■ Records for the exercise ■
=== Section Start ===

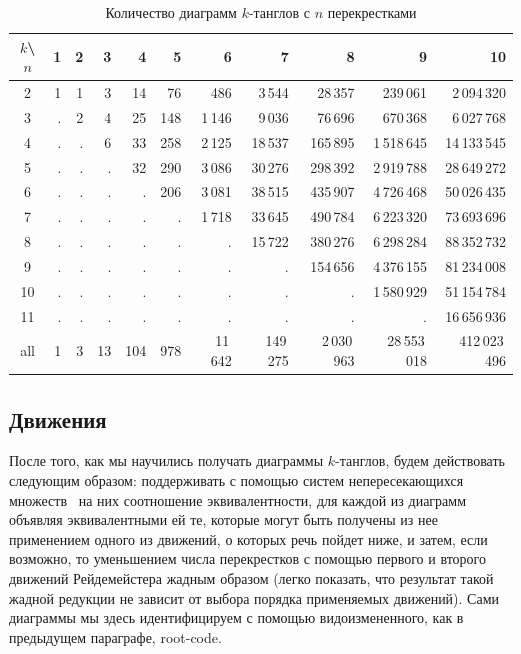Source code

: \documentclass[12pt]{article}
\theoremstyle{plain}
\theoremstyle{definition}
\def\RC{\hbox{root-code}}
\begin{document}
		\begin{table}[ht]
			\caption{Количество диаграмм $k$-танглов с $n$ перекрестками\label{table:tangle-diagrams}}
			\centering
			\begin{tabular}{|c||r|r|r|r|r|r|r|r|r|r|}
			\hline
			$k$\textbackslash $n$
			    & 1 & 2 &  3 &   4 &   5 &       6 &        7 &           8 &            9 &            10 \\
			\hline\hline
			2   & 1 & 1 &  3 &  14 &  76 &     486 &   3\,544 &     28\,357 &     239\,061 &   2\,094\,320 \\
			3   & . & 2 &  4 &  25 & 148 &  1\,146 &   9\,036 &     76\,696 &     670\,368 &   6\,027\,768 \\
			4   & . & . &  6 &  33 & 258 &  2\,125 &  18\,537 &    165\,895 &  1\,518\,645 &  14\,133\,545 \\
			5   & . & . &  . &  32 & 290 &  3\,086 &  30\,276 &    298\,392 &  2\,919\,788 &  28\,649\,272 \\
			6   & . & . &  . &   . & 206 &  3\,081 &  38\,515 &    435\,907 &  4\,726\,468 &  50\,026\,435 \\
			7   & . & . &  . &   . &   . &  1\,718 &  33\,645 &    490\,784 &  6\,223\,320 &  73\,693\,696 \\
			8   & . & . &  . &   . &   . &       . &  15\,722 &    380\,276 &  6\,298\,284 &  88\,352\,732 \\
			9   & . & . &  . &   . &   . &       . &        . &    154\,656 &  4\,376\,155 &  81\,234\,008 \\
			10  & . & . &  . &   . &   . &       . &        . &           . &  1\,580\,929 &  51\,154\,784 \\
			11  & . & . &  . &   . &   . &       . &        . &           . &            . &  16\,656\,936 \\
			\hline
			all & 1 & 3 & 13 & 104 & 978 & 11\,642 & 149\,275 & 2\,030\,963 & 28\,553\,018 & 412\,023\,496 \\
			\hline
			\end{tabular}
		\end{table}

	\subsection{Движения}

		После того, как мы научились получать диаграммы $k$-танглов, будем действовать следующим образом: поддерживать с помощью
		систем непересекающихся множеств~\cite{CormenLeisersonRivestStein2009, Sedgewick1983} на них соотношение эквивалентности, для
		каждой из диаграмм объявляя эквивалентными ей те, которые могут быть получены из нее применением одного из движений, о которых
		речь пойдет ниже, и затем, если возможно, то уменьшением числа перекрестков с помощью первого и второго движений Рейдемейстера
		жадным образом (легко показать, что результат такой жадной редукции не зависит от выбора порядка применяемых движений). Сами
		диаграммы мы здесь идентифицируем с помощью видоизмененного, как в предыдущем параграфе, \RC{}.
\end{document}
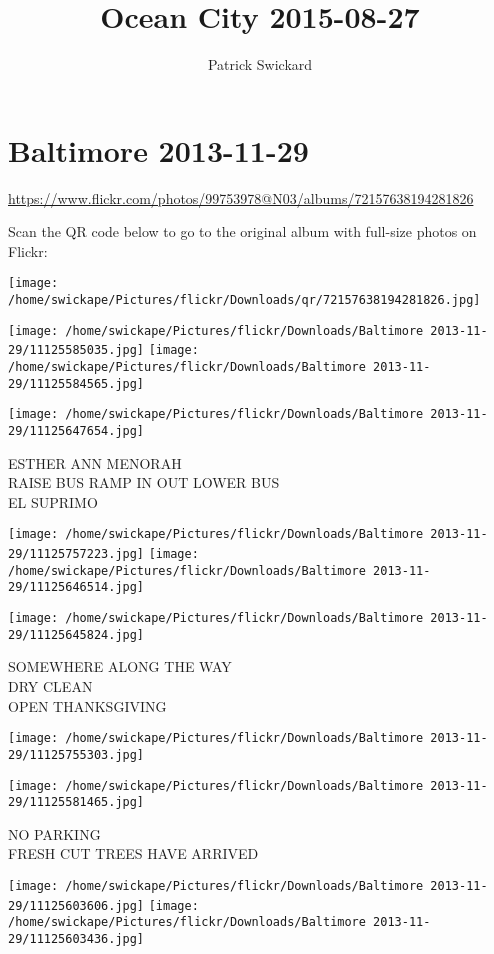\documentclass[10pt,letterpaper]{article}
\title{Ocean City 2015-08-27}
\author{Patrick Swickard}
\date{}
\begin{document}
\section*{Baltimore 2013-11-29}

\url{https://www.flickr.com/photos/99753978@N03/albums/72157638194281826}

Scan the QR code below to go to the original album with full-size photos on Flickr:

\texttt{[image: /home/swickape/Pictures/flickr/Downloads/qr/72157638194281826.jpg]}
\pagebreak

\texttt{[image: /home/swickape/Pictures/flickr/Downloads/Baltimore 2013-11-29/11125585035.jpg]}
\texttt{[image: /home/swickape/Pictures/flickr/Downloads/Baltimore 2013-11-29/11125584565.jpg]}

\vspace{0.25in}
\texttt{[image: /home/swickape/Pictures/flickr/Downloads/Baltimore 2013-11-29/11125647654.jpg]}

ESTHER ANN MENORAH\\
RAISE BUS RAMP IN OUT LOWER BUS\\
EL SUPRIMO
\pagebreak

\texttt{[image: /home/swickape/Pictures/flickr/Downloads/Baltimore 2013-11-29/11125757223.jpg]}
\texttt{[image: /home/swickape/Pictures/flickr/Downloads/Baltimore 2013-11-29/11125646514.jpg]}

\vspace{0.25in}
\texttt{[image: /home/swickape/Pictures/flickr/Downloads/Baltimore 2013-11-29/11125645824.jpg]}

SOMEWHERE ALONG THE WAY\\
DRY CLEAN\\
OPEN THANKSGIVING
\pagebreak

\texttt{[image: /home/swickape/Pictures/flickr/Downloads/Baltimore 2013-11-29/11125755303.jpg]}

\vspace{0.25in}
\texttt{[image: /home/swickape/Pictures/flickr/Downloads/Baltimore 2013-11-29/11125581465.jpg]}

NO PARKING\\
FRESH CUT TREES HAVE ARRIVED
\pagebreak

\texttt{[image: /home/swickape/Pictures/flickr/Downloads/Baltimore 2013-11-29/11125603606.jpg]}
\texttt{[image: /home/swickape/Pictures/flickr/Downloads/Baltimore 2013-11-29/11125603436.jpg]}
\end{document}
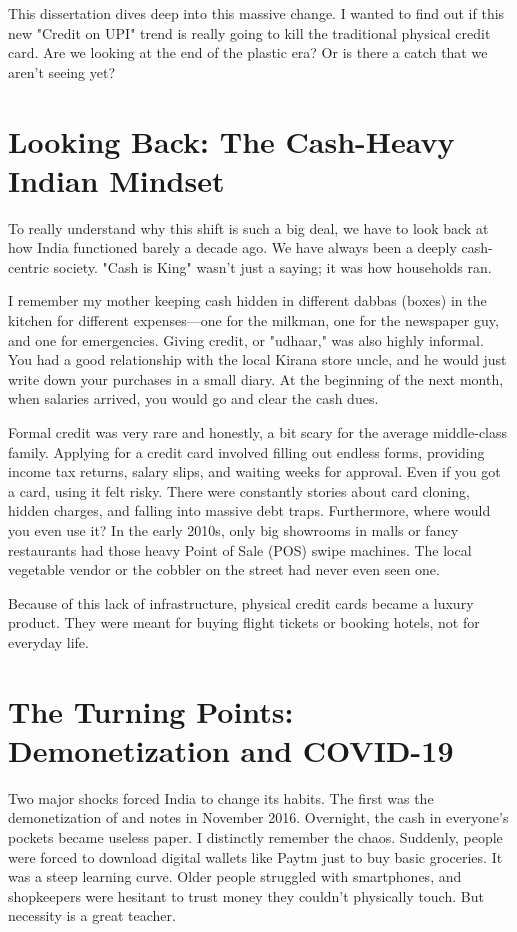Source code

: This dissertation dives deep into this massive change. I wanted to find out if this new "Credit on UPI" trend is really going to kill the traditional physical credit card. Are we looking at the end of the plastic era? Or is there a catch that we aren't seeing yet?

\section{Looking Back: The Cash-Heavy Indian Mindset}

To really understand why this shift is such a big deal, we have to look back at how India functioned barely a decade ago. We have always been a deeply cash-centric society. "Cash is King" wasn't just a saying; it was how households ran.

I remember my mother keeping cash hidden in different dabbas (boxes) in the kitchen for different expenses---one for the milkman, one for the newspaper guy, and one for emergencies. Giving credit, or "udhaar," was also highly informal. You had a good relationship with the local Kirana store uncle, and he would just write down your purchases in a small diary. At the beginning of the next month, when salaries arrived, you would go and clear the cash dues.

Formal credit was very rare and honestly, a bit scary for the average middle-class family. Applying for a credit card involved filling out endless forms, providing income tax returns, salary slips, and waiting weeks for approval. Even if you got a card, using it felt risky. There were constantly stories about card cloning, hidden charges, and falling into massive debt traps. Furthermore, where would you even use it? In the early 2010s, only big showrooms in malls or fancy restaurants had those heavy Point of Sale (POS) swipe machines. The local vegetable vendor or the cobbler on the street had never even seen one.

Because of this lack of infrastructure, physical credit cards became a luxury product. They were meant for buying flight tickets or booking hotels, not for everyday life.

\section{The Turning Points: Demonetization and COVID-19}

Two major shocks forced India to change its habits. The first was the demonetization of  and  notes in November 2016. Overnight, the cash in everyone's pockets became useless paper. I distinctly remember the chaos. Suddenly, people were forced to download digital wallets like Paytm just to buy basic groceries. It was a steep learning curve. Older people struggled with smartphones, and shopkeepers were hesitant to trust money they couldn't physically touch. But necessity is a great teacher.

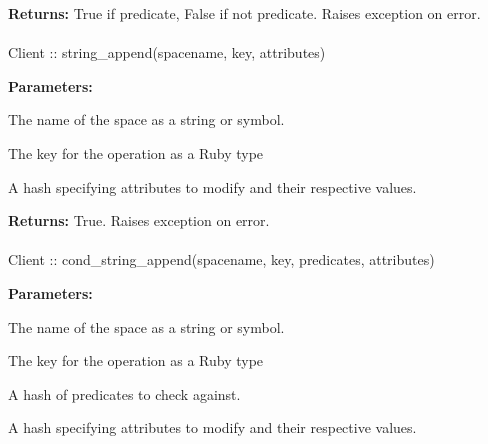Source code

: \noindent\textbf{Returns:}
True if predicate, False if not predicate.  Raises exception on error.

\paragraph{}
\label{api:ruby:string_append}
\begin{ccode}
Client :: string_append(spacename, key, attributes)
\end{ccode}
\funcdesc 

\noindent\textbf{Parameters:}
\begin{description}[labelindent=\widthof{{\code{attributes}}},leftmargin=*,noitemsep,nolistsep,align=right]
\item[\code{spacename}] The name of the space as a string or symbol.
\item[\code{key}] The key for the operation as a Ruby type
\item[\code{attributes}] A hash specifying attributes to modify and their respective values.
\end{description}

\noindent\textbf{Returns:}
True.  Raises exception on error.

\paragraph{}
\label{api:ruby:cond_string_append}
\begin{ccode}
Client :: cond_string_append(spacename, key, predicates, attributes)
\end{ccode}
\funcdesc 

\noindent\textbf{Parameters:}
\begin{description}[labelindent=\widthof{{\code{predicates}}},leftmargin=*,noitemsep,nolistsep,align=right]
\item[\code{spacename}] The name of the space as a string or symbol.
\item[\code{key}] The key for the operation as a Ruby type
\item[\code{predicates}] A hash of predicates to check against.
\item[\code{attributes}] A hash specifying attributes to modify and their respective values.
\end{description}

=== Section End ===

■ Activity ■
Give the entries above again, exactly as written and free of images.

■ Written response ■
Source code

: \documentclass[12pt]{article}
\theoremstyle{plain}
\theoremstyle{definition}
\def\RC{\hbox{root-code}}
\begin{document}
		\begin{table}[ht]
			\caption{Количество диаграмм $k$-танглов с $n$ перекрестками\label{table:tangle-diagrams}}
			\centering
			\begin{tabular}{|c||r|r|r|r|r|r|r|r|r|r|}
			\hline
			$k$\textbackslash $n$
			    & 1 & 2 &  3 &   4 &   5 &       6 &        7 &           8 &            9 &            10 \\
			\hline\hline
			2   & 1 & 1 &  3 &  14 &  76 &     486 &   3\,544 &     28\,357 &     239\,061 &   2\,094\,320 \\
			3   & . & 2 &  4 &  25 & 148 &  1\,146 &   9\,036 &     76\,696 &     670\,368 &   6\,027\,768 \\
			4   & . & . &  6 &  33 & 258 &  2\,125 &  18\,537 &    165\,895 &  1\,518\,645 &  14\,133\,545 \\
			5   & . & . &  . &  32 & 290 &  3\,086 &  30\,276 &    298\,392 &  2\,919\,788 &  28\,649\,272 \\
			6   & . & . &  . &   . & 206 &  3\,081 &  38\,515 &    435\,907 &  4\,726\,468 &  50\,026\,435 \\
			7   & . & . &  . &   . &   . &  1\,718 &  33\,645 &    490\,784 &  6\,223\,320 &  73\,693\,696 \\
			8   & . & . &  . &   . &   . &       . &  15\,722 &    380\,276 &  6\,298\,284 &  88\,352\,732 \\
			9   & . & . &  . &   . &   . &       . &        . &    154\,656 &  4\,376\,155 &  81\,234\,008 \\
			10  & . & . &  . &   . &   . &       . &        . &           . &  1\,580\,929 &  51\,154\,784 \\
			11  & . & . &  . &   . &   . &       . &        . &           . &            . &  16\,656\,936 \\
			\hline
			all & 1 & 3 & 13 & 104 & 978 & 11\,642 & 149\,275 & 2\,030\,963 & 28\,553\,018 & 412\,023\,496 \\
			\hline
			\end{tabular}
		\end{table}

	\subsection{Движения}

		После того, как мы научились получать диаграммы $k$-танглов, будем действовать следующим образом: поддерживать с помощью
		систем непересекающихся множеств~\cite{CormenLeisersonRivestStein2009, Sedgewick1983} на них соотношение эквивалентности, для
		каждой из диаграмм объявляя эквивалентными ей те, которые могут быть получены из нее применением одного из движений, о которых
		речь пойдет ниже, и затем, если возможно, то уменьшением числа перекрестков с помощью первого и второго движений Рейдемейстера
		жадным образом (легко показать, что результат такой жадной редукции не зависит от выбора порядка применяемых движений). Сами
		диаграммы мы здесь идентифицируем с помощью видоизмененного, как в предыдущем параграфе, \RC{}.
\end{document}
\documentclass[10pt,letterpaper]{article}
\title{Ocean City 2015-08-27}
\author{Patrick Swickard}
\date{}
\begin{document}
\section*{Baltimore 2013-11-29}

\url{https://www.flickr.com/photos/99753978@N03/albums/72157638194281826}

Scan the QR code below to go to the original album with full-size photos on Flickr:

\texttt{[image: /home/swickape/Pictures/flickr/Downloads/qr/72157638194281826.jpg]}
\pagebreak

\texttt{[image: /home/swickape/Pictures/flickr/Downloads/Baltimore 2013-11-29/11125585035.jpg]}
\texttt{[image: /home/swickape/Pictures/flickr/Downloads/Baltimore 2013-11-29/11125584565.jpg]}

\vspace{0.25in}
\texttt{[image: /home/swickape/Pictures/flickr/Downloads/Baltimore 2013-11-29/11125647654.jpg]}

ESTHER ANN MENORAH\\
RAISE BUS RAMP IN OUT LOWER BUS\\
EL SUPRIMO
\pagebreak

\texttt{[image: /home/swickape/Pictures/flickr/Downloads/Baltimore 2013-11-29/11125757223.jpg]}
\texttt{[image: /home/swickape/Pictures/flickr/Downloads/Baltimore 2013-11-29/11125646514.jpg]}

\vspace{0.25in}
\texttt{[image: /home/swickape/Pictures/flickr/Downloads/Baltimore 2013-11-29/11125645824.jpg]}

SOMEWHERE ALONG THE WAY\\
DRY CLEAN\\
OPEN THANKSGIVING
\pagebreak

\texttt{[image: /home/swickape/Pictures/flickr/Downloads/Baltimore 2013-11-29/11125755303.jpg]}

\vspace{0.25in}
\texttt{[image: /home/swickape/Pictures/flickr/Downloads/Baltimore 2013-11-29/11125581465.jpg]}

NO PARKING\\
FRESH CUT TREES HAVE ARRIVED
\pagebreak

\texttt{[image: /home/swickape/Pictures/flickr/Downloads/Baltimore 2013-11-29/11125603606.jpg]}
\texttt{[image: /home/swickape/Pictures/flickr/Downloads/Baltimore 2013-11-29/11125603436.jpg]}
\end{document}
Source code

: This dissertation dives deep into this massive change. I wanted to find out if this new "Credit on UPI" trend is really going to kill the traditional physical credit card. Are we looking at the end of the plastic era? Or is there a catch that we aren't seeing yet?

\section{Looking Back: The Cash-Heavy Indian Mindset}

To really understand why this shift is such a big deal, we have to look back at how India functioned barely a decade ago. We have always been a deeply cash-centric society. "Cash is King" wasn't just a saying; it was how households ran.

I remember my mother keeping cash hidden in different dabbas (boxes) in the kitchen for different expenses---one for the milkman, one for the newspaper guy, and one for emergencies. Giving credit, or "udhaar," was also highly informal. You had a good relationship with the local Kirana store uncle, and he would just write down your purchases in a small diary. At the beginning of the next month, when salaries arrived, you would go and clear the cash dues.

Formal credit was very rare and honestly, a bit scary for the average middle-class family. Applying for a credit card involved filling out endless forms, providing income tax returns, salary slips, and waiting weeks for approval. Even if you got a card, using it felt risky. There were constantly stories about card cloning, hidden charges, and falling into massive debt traps. Furthermore, where would you even use it? In the early 2010s, only big showrooms in malls or fancy restaurants had those heavy Point of Sale (POS) swipe machines. The local vegetable vendor or the cobbler on the street had never even seen one.

Because of this lack of infrastructure, physical credit cards became a luxury product. They were meant for buying flight tickets or booking hotels, not for everyday life.

\section{The Turning Points: Demonetization and COVID-19}

Two major shocks forced India to change its habits. The first was the demonetization of  and  notes in November 2016. Overnight, the cash in everyone's pockets became useless paper. I distinctly remember the chaos. Suddenly, people were forced to download digital wallets like Paytm just to buy basic groceries. It was a steep learning curve. Older people struggled with smartphones, and shopkeepers were hesitant to trust money they couldn't physically touch. But necessity is a great teacher.

Source code

: \noindent\textbf{Returns:}
True if predicate, False if not predicate.  Raises exception on error.

\paragraph{}
\label{api:ruby:string_append}
\begin{ccode}
Client :: string_append(spacename, key, attributes)
\end{ccode}
\funcdesc 

\noindent\textbf{Parameters:}
\begin{description}[labelindent=\widthof{{\code{attributes}}},leftmargin=*,noitemsep,nolistsep,align=right]
\item[\code{spacename}] The name of the space as a string or symbol.
\item[\code{key}] The key for the operation as a Ruby type
\item[\code{attributes}] A hash specifying attributes to modify and their respective values.
\end{description}

\noindent\textbf{Returns:}
True.  Raises exception on error.

\paragraph{}
\label{api:ruby:cond_string_append}
\begin{ccode}
Client :: cond_string_append(spacename, key, predicates, attributes)
\end{ccode}
\funcdesc 

\noindent\textbf{Parameters:}
\begin{description}[labelindent=\widthof{{\code{predicates}}},leftmargin=*,noitemsep,nolistsep,align=right]
\item[\code{spacename}] The name of the space as a string or symbol.
\item[\code{key}] The key for the operation as a Ruby type
\item[\code{predicates}] A hash of predicates to check against.
\item[\code{attributes}] A hash specifying attributes to modify and their respective values.
\end{description}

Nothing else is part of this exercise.